Kena Phillips, Regional Director of Operations for Sunshine Retirement Living, explains that the business overcame multiple obstacles when implementing these practices. Phillips notes that receive supplier PPE shortages made receiving increased PPE orders early on a challenge. Explaining to memory care residents why they needed to isolate was also difficult.
“We came up with a plan early on that greatly reduced resident exposure to outside visitors, which helped to ensure their safety and allowed them to be able to maintain some measure of freedom to interact with other residents in a socially distant way,” she notes. “We also eliminated group activities and focused on interacting with our residents one-on-one and in safe, socially distant pairs.”
Addressing the facility’s safety on a whole also served to help keep memory care residents safe. Sunshine Retirement Living took the initiative early on to have staff members change the clothes they had worn out in the community before interacting with residents. This measure helps to ensure that staff clothing didn’t bring in any outside exposure.
Also, multiple Sunshine communities have recently invested in ionized air filtering systems by Air Knight. “They have been proven in studies to reduce COVID-19 and Staphylococcus pathogens, improve air quality, and safely remove allergens and irritants,” notes Phillips.
Establishing Normalcy for Residents
During a time of uncertainty, establishing a sense of normalcy for residents becomes an essential element of a COVID-19 prevention plan. Sunshine Retirement Living addressed this need in multiple ways.
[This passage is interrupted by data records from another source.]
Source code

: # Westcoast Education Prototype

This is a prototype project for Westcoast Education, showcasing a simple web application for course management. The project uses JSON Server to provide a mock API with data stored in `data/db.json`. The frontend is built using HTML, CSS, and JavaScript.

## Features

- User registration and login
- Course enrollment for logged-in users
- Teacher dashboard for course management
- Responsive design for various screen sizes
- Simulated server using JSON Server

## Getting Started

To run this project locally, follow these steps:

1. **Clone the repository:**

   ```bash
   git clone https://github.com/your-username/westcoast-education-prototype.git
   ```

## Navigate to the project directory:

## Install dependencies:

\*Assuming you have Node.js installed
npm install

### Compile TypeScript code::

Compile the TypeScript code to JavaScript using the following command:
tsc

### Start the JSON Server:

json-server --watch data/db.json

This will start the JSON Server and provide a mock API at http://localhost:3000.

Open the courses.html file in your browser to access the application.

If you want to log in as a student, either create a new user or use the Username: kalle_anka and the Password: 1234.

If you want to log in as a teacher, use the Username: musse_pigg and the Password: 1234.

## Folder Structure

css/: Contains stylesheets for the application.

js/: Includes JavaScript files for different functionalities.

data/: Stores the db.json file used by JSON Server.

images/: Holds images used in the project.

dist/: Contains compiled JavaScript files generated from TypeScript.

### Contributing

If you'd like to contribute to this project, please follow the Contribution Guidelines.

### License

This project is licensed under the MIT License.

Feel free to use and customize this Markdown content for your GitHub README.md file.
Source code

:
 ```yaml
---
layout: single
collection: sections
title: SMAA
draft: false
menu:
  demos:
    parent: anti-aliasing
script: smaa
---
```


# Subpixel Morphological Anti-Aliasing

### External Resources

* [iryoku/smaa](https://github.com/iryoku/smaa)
“One activity that has resonated well with residents is the use of Oculus VR headsets with special software programs,” says Phillips. “Our residents can choose from a variety of virtual experiences which can help uncover fond and distant memories or improve socialization when participating with others. Popular armchair travel at Sunshine communities include going on an African safari, swimming with sharks, sky diving, visiting the Cleveland Zoo and San Diego Zoo, driving down Route 66, and touring the White House.”
In addition to virtual reality, the communities implemented Google Handouts, Microsoft Teams, Zoom, Facetime, and other technologies to help residents maintain their connections with families. “We often record these interactions so that when a resident becomes anxious, we can play back the virtual visit for them,” says Phillips. Sunshine communities have asked that families bring in photo albums. They have also instituted window visits and outdoor socially distant visits when possible. Extra staff have been hired to sanitize between those outdoor visits.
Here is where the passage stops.